**DATA FOR ANALYSIS**.
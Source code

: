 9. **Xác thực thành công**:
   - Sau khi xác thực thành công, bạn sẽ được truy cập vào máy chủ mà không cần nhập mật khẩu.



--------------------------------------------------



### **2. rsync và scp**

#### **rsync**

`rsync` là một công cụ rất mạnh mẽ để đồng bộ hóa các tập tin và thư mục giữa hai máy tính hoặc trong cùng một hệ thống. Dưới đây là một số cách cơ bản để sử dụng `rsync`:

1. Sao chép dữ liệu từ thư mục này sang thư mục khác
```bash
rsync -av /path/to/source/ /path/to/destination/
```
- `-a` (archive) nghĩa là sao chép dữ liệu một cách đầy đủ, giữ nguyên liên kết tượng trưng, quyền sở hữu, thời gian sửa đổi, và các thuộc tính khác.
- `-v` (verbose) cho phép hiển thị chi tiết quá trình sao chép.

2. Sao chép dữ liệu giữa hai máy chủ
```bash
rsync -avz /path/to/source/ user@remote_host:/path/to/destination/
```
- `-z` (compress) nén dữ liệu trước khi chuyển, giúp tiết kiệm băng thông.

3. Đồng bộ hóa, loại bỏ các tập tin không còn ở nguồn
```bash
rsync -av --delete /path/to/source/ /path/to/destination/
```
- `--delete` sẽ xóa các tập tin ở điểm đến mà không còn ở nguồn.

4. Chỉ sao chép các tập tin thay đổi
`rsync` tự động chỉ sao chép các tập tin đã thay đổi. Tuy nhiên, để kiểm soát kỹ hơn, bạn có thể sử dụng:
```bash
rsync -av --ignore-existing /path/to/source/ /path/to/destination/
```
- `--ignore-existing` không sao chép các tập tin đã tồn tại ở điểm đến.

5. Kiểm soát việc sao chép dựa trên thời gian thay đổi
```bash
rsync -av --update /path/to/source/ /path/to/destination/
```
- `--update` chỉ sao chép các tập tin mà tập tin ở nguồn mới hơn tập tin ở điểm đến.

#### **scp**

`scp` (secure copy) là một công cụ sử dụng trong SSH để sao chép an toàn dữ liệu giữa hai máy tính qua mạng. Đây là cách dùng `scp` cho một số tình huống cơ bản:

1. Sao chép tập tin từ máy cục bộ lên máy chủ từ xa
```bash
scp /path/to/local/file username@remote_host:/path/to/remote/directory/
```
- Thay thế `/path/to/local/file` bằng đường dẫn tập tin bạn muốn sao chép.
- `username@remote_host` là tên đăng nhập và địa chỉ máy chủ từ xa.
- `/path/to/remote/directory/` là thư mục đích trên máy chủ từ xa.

**WHAT TO DO**.
Return each line of the records above exactly as it reads.

**RESULT OF THIS EXERCISE**.
Source code

: 9. **Xác thực thành công**:
   - Sau khi xác thực thành công, bạn sẽ được truy cập vào máy chủ mà không cần nhập mật khẩu.



--------------------------------------------------



### **2. rsync và scp**

#### **rsync**

`rsync` là một công cụ rất mạnh mẽ để đồng bộ hóa các tập tin và thư mục giữa hai máy tính hoặc trong cùng một hệ thống. Dưới đây là một số cách cơ bản để sử dụng `rsync`:

1. Sao chép dữ liệu từ thư mục này sang thư mục khác
```bash
rsync -av /path/to/source/ /path/to/destination/
```
- `-a` (archive) nghĩa là sao chép dữ liệu một cách đầy đủ, giữ nguyên liên kết tượng trưng, quyền sở hữu, thời gian sửa đổi, và các thuộc tính khác.
- `-v` (verbose) cho phép hiển thị chi tiết quá trình sao chép.

2. Sao chép dữ liệu giữa hai máy chủ
```bash
rsync -avz /path/to/source/ user@remote_host:/path/to/destination/
```
- `-z` (compress) nén dữ liệu trước khi chuyển, giúp tiết kiệm băng thông.

3. Đồng bộ hóa, loại bỏ các tập tin không còn ở nguồn
```bash
rsync -av --delete /path/to/source/ /path/to/destination/
```
- `--delete` sẽ xóa các tập tin ở điểm đến mà không còn ở nguồn.

4. Chỉ sao chép các tập tin thay đổi
`rsync` tự động chỉ sao chép các tập tin đã thay đổi. Tuy nhiên, để kiểm soát kỹ hơn, bạn có thể sử dụng:
```bash
rsync -av --ignore-existing /path/to/source/ /path/to/destination/
```
- `--ignore-existing` không sao chép các tập tin đã tồn tại ở điểm đến.

5. Kiểm soát việc sao chép dựa trên thời gian thay đổi
```bash
rsync -av --update /path/to/source/ /path/to/destination/
```
- `--update` chỉ sao chép các tập tin mà tập tin ở nguồn mới hơn tập tin ở điểm đến.

#### **scp**

`scp` (secure copy) là một công cụ sử dụng trong SSH để sao chép an toàn dữ liệu giữa hai máy tính qua mạng. Đây là cách dùng `scp` cho một số tình huống cơ bản:

1. Sao chép tập tin từ máy cục bộ lên máy chủ từ xa
```bash
scp /path/to/local/file username@remote_host:/path/to/remote/directory/
```
- Thay thế `/path/to/local/file` bằng đường dẫn tập tin bạn muốn sao chép.
- `username@remote_host` là tên đăng nhập và địa chỉ máy chủ từ xa.
- `/path/to/remote/directory/` là thư mục đích trên máy chủ từ xa.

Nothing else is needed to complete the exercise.